By John Geddie
NAIROBI (Reuters) – A short drive from the United Nations complex in Nairobi where talks on a global plastics treaty are taking place this week is Kenya’s biggest landfill – a mountain of garbage, carpeted in single-use plastic.
The equivalent of 30 trucks of throwaway plastic packaging, bags and containers are tipped on to Dandora dump daily, according to official data, a trend set to worsen with global plastic pollution forecast to double over the next decade.
This global waste crisis, which is destroying habitats, killing wildlife and contaminating the food chain, has sparked calls for radical action in a treaty billed as the most important environmental pact since the Paris Agreement.
“Our expectation is that when the treaty is signed, countries commit to stop the production of such plastics,” Hibrahim Otieno, a local environmental official told Reuters at the dump site.
Otieno is not alone. Three in four people said they wanted single-use plastics banned as soon as possible in a study released this month ahead of the treaty talks.
But how the treaty will tackle single-use plastic production and use is set to be one of the thorniest issues in the talks, according to officials involved, as well as what elements of it will be legally binding and how it will be financed.
Behind-the-scenes, powerful oil and chemical companies who manufacture plastics have been urging governments to reject provisions that could curb their business, a Reuters investigation earlier this month revealed.
Industry executives and environmental pressure groups have been in Nairobi since last week observing hours of technical-level discussions on the pact and meeting with officials on the sidelines to press their case on key issues.
“This is not an anti-plastics treaty,” Espen Barth Eide, president of the United Nations Environment Assembly which is hosting the talks in Nairobi, told Reuters. “We are not sort of after their product as such, but we want to bring it into a much more viable, circular economy.”

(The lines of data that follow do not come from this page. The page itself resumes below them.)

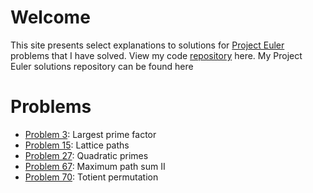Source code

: # Welcome
This site presents select explanations to solutions for [Project Euler](https://projecteuler.net/) problems that I have solved.  View my code [repository](https://github.com/retiman/project-euler) here.
My Project Euler solutions repository can be found here

# Problems
- [Problem 3](/project-euler/problem-3): Largest prime factor
- [Problem 15](/project-euler/problem-15): Lattice paths
- [Problem 27](/project-euler/problem-27): Quadratic primes
- [Problem 67](/project-euler/problem-67): Maximum path sum II
- [Problem 70](/project-euler/problem-70): Totient permutation
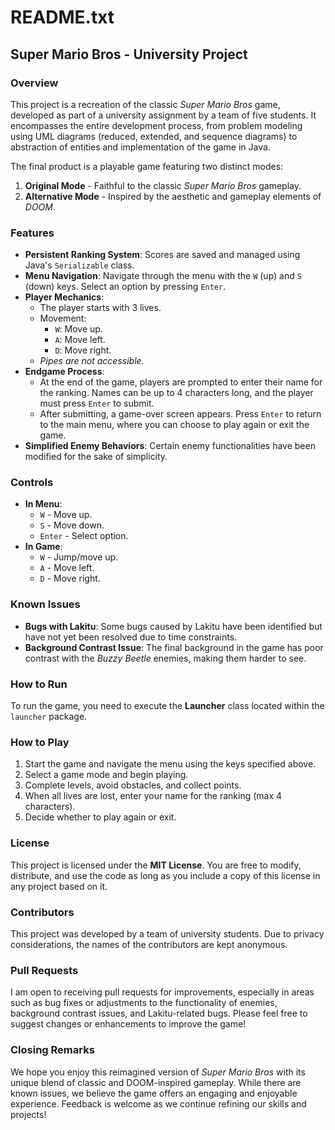 # README.txt

## Super Mario Bros - University Project  

### Overview  
This project is a recreation of the classic *Super Mario Bros* game, developed as part of a university assignment by a team of five students. It encompasses the entire development process, from problem modeling using UML diagrams (reduced, extended, and sequence diagrams) to abstraction of entities and implementation of the game in Java.  

The final product is a playable game featuring two distinct modes:  
1. **Original Mode** - Faithful to the classic *Super Mario Bros* gameplay.  
2. **Alternative Mode** - Inspired by the aesthetic and gameplay elements of *DOOM*.  

### Features  
- **Persistent Ranking System**: Scores are saved and managed using Java's `Serializable` class.  
- **Menu Navigation**: Navigate through the menu with the `W` (up) and `S` (down) keys. Select an option by pressing `Enter`.  
- **Player Mechanics**:  
  - The player starts with 3 lives.  
  - Movement:  
    - `W`: Move up.  
    - `A`: Move left.  
    - `D`: Move right.  
  - *Pipes are not accessible.*  
- **Endgame Process**:  
  - At the end of the game, players are prompted to enter their name for the ranking. Names can be up to 4 characters long, and the player must press `Enter` to submit.  
  - After submitting, a game-over screen appears. Press `Enter` to return to the main menu, where you can choose to play again or exit the game.  
- **Simplified Enemy Behaviors**: Certain enemy functionalities have been modified for the sake of simplicity.  

### Controls  
- **In Menu**:  
  - `W` - Move up.  
  - `S` - Move down.  
  - `Enter` - Select option.  
- **In Game**:  
  - `W` - Jump/move up.  
  - `A` - Move left.  
  - `D` - Move right.  

### Known Issues  
- **Bugs with Lakitu**: Some bugs caused by Lakitu have been identified but have not yet been resolved due to time constraints.  
- **Background Contrast Issue**: The final background in the game has poor contrast with the *Buzzy Beetle* enemies, making them harder to see.  

### How to Run  
To run the game, you need to execute the **Launcher** class located within the `launcher` package.  

### How to Play  
1. Start the game and navigate the menu using the keys specified above.  
2. Select a game mode and begin playing.  
3. Complete levels, avoid obstacles, and collect points.  
4. When all lives are lost, enter your name for the ranking (max 4 characters).  
5. Decide whether to play again or exit.  

### License  
This project is licensed under the **MIT License**. You are free to modify, distribute, and use the code as long as you include a copy of this license in any project based on it.  

### Contributors  
This project was developed by a team of university students. Due to privacy considerations, the names of the contributors are kept anonymous.  

### Pull Requests  
I am open to receiving pull requests for improvements, especially in areas such as bug fixes or adjustments to the functionality of enemies, background contrast issues, and Lakitu-related bugs. Please feel free to suggest changes or enhancements to improve the game!  

### Closing Remarks  
We hope you enjoy this reimagined version of *Super Mario Bros* with its unique blend of classic and DOOM-inspired gameplay. While there are known issues, we believe the game offers an engaging and enjoyable experience. Feedback is welcome as we continue refining our skills and projects!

Political representatives arriving on Monday must now approve the framework drafted by their technical experts and launch an intergovernmental negotiating committee (INC) to broker a final deal.
Those negotiations are expected to take at least another two years to complete, but the framework agreed in Nairobi is seen as crucial in ultimately determining the treaty’s success.
“If we don’t get the right formulation, the INC will be shackled and limited in what elements they can consider,” said Christina Dixon of the Environmental Investigation Agency, one of the campaigners participating in the talks.